In the early seventies he wrote the first paper on 'string theory', that seeks to reconcile the various difficulties of Einstein's theories and posits there are at least another 8 dimensions we are unaware of. Like radio waves and such have always been around but not harnessed till recently, Kaku has made what was previousoly in the realm of Sci-fi, mathmatically probable. He has written anumber of best-sellers that explain in lay terms, his theories and now, in this realm of theoretical physics, the true magical projections are happening.

There's an award winning film that brings all the quantum physics theories together, called What the Bleep Do We Know: Down The Rabbit Hole - you can watch on youtube.

Basically, the Sciences have displaced the Humanities as the place where 'real' knowledge about existence is being proved, and now, the current state of play is that in the next hundred years, providing we don't blow ourselves up, there will be - perhaps - a huge and fundamental shift as all this mind-boggling Science turns our life truly magical.

Cox reminded me of a smug Manc culturally programmed and formed as a little boy - like most working class N Britians - by the Gallagher brothers. The intro to his trailer is Hey You by Oasis - the ****

The Plump said...

What I want is a fat, unfit, bald old man, or indeed woman, preferably tipsy, sitting in a chair and looking me rather sleepily in the eye.

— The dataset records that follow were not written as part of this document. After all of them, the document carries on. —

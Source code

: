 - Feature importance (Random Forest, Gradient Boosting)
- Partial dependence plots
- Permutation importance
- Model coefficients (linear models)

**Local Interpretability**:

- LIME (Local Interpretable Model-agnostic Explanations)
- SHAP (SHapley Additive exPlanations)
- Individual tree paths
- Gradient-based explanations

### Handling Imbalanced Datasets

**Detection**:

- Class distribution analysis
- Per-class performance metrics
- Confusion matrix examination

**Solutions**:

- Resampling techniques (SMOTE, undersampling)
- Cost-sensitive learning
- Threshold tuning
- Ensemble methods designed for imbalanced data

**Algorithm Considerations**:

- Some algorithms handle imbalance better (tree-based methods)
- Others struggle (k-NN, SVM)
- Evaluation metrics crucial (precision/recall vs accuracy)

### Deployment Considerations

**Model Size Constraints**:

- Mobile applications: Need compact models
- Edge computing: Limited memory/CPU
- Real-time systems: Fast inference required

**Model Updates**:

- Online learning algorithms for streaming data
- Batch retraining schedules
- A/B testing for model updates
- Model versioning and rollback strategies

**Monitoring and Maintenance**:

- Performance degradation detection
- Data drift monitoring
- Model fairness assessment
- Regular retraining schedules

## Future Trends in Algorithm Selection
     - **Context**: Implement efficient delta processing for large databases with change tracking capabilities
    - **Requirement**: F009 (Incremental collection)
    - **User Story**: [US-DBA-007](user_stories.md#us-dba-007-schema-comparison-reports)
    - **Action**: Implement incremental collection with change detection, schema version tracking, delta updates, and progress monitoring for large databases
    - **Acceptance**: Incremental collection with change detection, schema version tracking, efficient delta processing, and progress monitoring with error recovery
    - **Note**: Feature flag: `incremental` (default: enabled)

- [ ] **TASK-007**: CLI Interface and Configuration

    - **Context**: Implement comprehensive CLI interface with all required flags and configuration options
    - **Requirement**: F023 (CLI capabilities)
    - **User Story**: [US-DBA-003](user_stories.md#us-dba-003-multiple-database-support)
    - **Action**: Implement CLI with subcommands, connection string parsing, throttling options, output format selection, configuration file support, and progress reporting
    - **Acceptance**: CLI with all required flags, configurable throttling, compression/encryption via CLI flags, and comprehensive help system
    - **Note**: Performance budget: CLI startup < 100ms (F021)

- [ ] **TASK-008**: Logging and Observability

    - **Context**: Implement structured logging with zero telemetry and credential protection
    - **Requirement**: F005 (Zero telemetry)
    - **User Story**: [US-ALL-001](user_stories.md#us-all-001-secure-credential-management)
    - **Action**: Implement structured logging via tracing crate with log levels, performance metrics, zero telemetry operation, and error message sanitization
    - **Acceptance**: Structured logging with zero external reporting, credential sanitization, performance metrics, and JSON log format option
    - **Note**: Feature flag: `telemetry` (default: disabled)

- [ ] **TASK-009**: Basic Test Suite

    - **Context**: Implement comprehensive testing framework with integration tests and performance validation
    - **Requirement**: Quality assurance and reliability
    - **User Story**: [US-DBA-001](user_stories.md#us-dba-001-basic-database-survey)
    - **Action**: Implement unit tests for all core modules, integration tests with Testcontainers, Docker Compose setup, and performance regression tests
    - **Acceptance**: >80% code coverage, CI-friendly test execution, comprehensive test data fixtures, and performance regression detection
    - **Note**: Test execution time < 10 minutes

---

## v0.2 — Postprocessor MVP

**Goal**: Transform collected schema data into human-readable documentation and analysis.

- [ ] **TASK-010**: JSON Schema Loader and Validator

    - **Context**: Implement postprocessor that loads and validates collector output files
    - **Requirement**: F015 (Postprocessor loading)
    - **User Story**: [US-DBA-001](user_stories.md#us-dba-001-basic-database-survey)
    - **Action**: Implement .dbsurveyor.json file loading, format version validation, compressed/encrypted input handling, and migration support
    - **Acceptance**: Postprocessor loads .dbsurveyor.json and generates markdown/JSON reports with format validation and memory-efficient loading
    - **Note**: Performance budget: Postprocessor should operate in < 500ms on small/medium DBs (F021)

Join one of my classes then.

George S said...

Not bald enough, Plump. Tipsy could be managed, I imagine.

Unknown said...

Brian Cox is in his 40s, and one of his principle TV roles is assisting Sir Patrick Moore - 80s - to continue presenting. Both men benefit from the arrangement and it works ably.

Granted that some of you would like to describe such people as young men - but for the purpose of your argument, it just doesn't stand up. And for one or two of you, you don't mean young: you mean uncynical. I'm 41 myself and would still react to a Lightning in just that fashion.

George S said...

James, I am sure you are absolutely right, but this wasn't to be taken all that seriously, was it?

I do actually think, however, that the screen is pretty well occupied by a lot of young men and that, on the whole, they do wave their arms about a lot, enthusiastically.

I also think that much of what Brian Cox had to say could have been said in fifteen minutes.

mikeovswinton said...

Young or uncycnical? I guess the problem I have with the reaction to the Lightning is the thought that all that ingenuity and intelligence went into a machine designed to kill people. It raises a whole series of issues about the connection between science and power that at least need to be addressed. The point that the only time an RAF Lightning actually shot down another aircraft was when it was used to take out a Harrier whose pilot had had to eject notwithstanding. (Although I suspect that some of the Air Forces it was sold to found rather more deadly uses for it. And the regimes concerned if Wikipedia is correct were hardly paragons of democratic legitimacy.)